ASSIGNMENT: Starting at the line with "Hay que tener", set down each line of the entries below through the last one, exactly as it stands.

(Stored items)
--
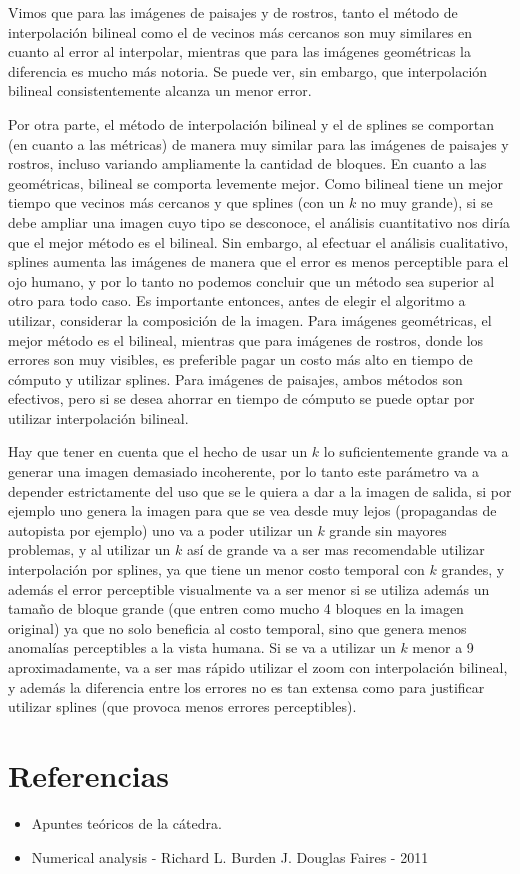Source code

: \documentclass{article}
\begin{document}
Vimos que para las imágenes de paisajes y de rostros, tanto el método de interpolación bilineal como el de vecinos más cercanos son muy similares en cuanto al error al interpolar, mientras que para las imágenes geométricas la diferencia es mucho más notoria. Se puede ver, sin embargo, que interpolación bilineal consistentemente alcanza un menor error.

Por otra parte, el método de interpolación bilineal y el de splines se comportan (en cuanto a las métricas) de manera muy similar para las imágenes de paisajes y rostros, incluso variando ampliamente la cantidad de bloques. En cuanto a las geométricas, bilineal se comporta levemente mejor. Como bilineal tiene un mejor tiempo que vecinos más cercanos y que splines (con un $k$ no muy grande), si se debe ampliar una imagen cuyo tipo se desconoce, el análisis cuantitativo nos diría que el mejor método es el bilineal. Sin embargo, al efectuar el análisis cualitativo, splines aumenta las imágenes de manera que el error es menos perceptible para el ojo humano, y por lo tanto no podemos concluir que un método sea superior al otro para todo caso. Es importante entonces, antes de elegir el algoritmo a utilizar, considerar la composición de la imagen. Para imágenes geométricas, el mejor método es el bilineal, mientras que para imágenes de rostros, donde los errores son muy visibles, es preferible pagar un costo más alto en tiempo de cómputo y utilizar splines. Para imágenes de paisajes, ambos métodos son efectivos, pero si se desea ahorrar en tiempo de cómputo se puede optar por utilizar interpolación bilineal.

Hay que tener en cuenta que el hecho de usar un $k$ lo suficientemente grande va a generar una imagen demasiado incoherente, por lo tanto este parámetro va a depender estrictamente del uso que se le quiera a dar a la imagen de salida, si por ejemplo uno genera la imagen para que se vea desde muy lejos (propagandas de autopista por ejemplo) uno va a poder utilizar un $k$ grande sin mayores problemas, y al utilizar un $k$ así de grande va a ser mas recomendable utilizar interpolación por splines, ya que tiene un menor costo temporal con $k$ grandes, y además el error perceptible visualmente va a ser menor si se utiliza además un tamaño de bloque grande (que entren como mucho 4 bloques en la imagen original) ya que no solo beneficia al costo temporal, sino que genera menos anomalías perceptibles a la vista humana.
Si se va a utilizar un $k$ menor a 9 aproximadamente, va a ser mas rápido utilizar el zoom con interpolación bilineal, y además la diferencia entre los errores no es tan extensa como para justificar utilizar splines (que provoca menos errores perceptibles).

\section{Referencias}
\begin{itemize}
\item Apuntes teóricos de la cátedra.
\item Numerical analysis - Richard L. Burden J. Douglas Faires - 2011
\end{itemize}
\end{document}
--
SOLUTION TO THIS EXERCISE:
Hay que tener en cuenta que el hecho de usar un $k$ lo suficientemente grande va a generar una imagen demasiado incoherente, por lo tanto este parámetro va a depender estrictamente del uso que se le quiera a dar a la imagen de salida, si por ejemplo uno genera la imagen para que se vea desde muy lejos (propagandas de autopista por ejemplo) uno va a poder utilizar un $k$ grande sin mayores problemas, y al utilizar un $k$ así de grande va a ser mas recomendable utilizar interpolación por splines, ya que tiene un menor costo temporal con $k$ grandes, y además el error perceptible visualmente va a ser menor si se utiliza además un tamaño de bloque grande (que entren como mucho 4 bloques en la imagen original) ya que no solo beneficia al costo temporal, sino que genera menos anomalías perceptibles a la vista humana.
Si se va a utilizar un $k$ menor a 9 aproximadamente, va a ser mas rápido utilizar el zoom con interpolación bilineal, y además la diferencia entre los errores no es tan extensa como para justificar utilizar splines (que provoca menos errores perceptibles).

\section{Referencias}
\begin{itemize}
\item Apuntes teóricos de la cátedra.
\item Numerical analysis - Richard L. Burden J. Douglas Faires - 2011
\end{itemize}
\end{document}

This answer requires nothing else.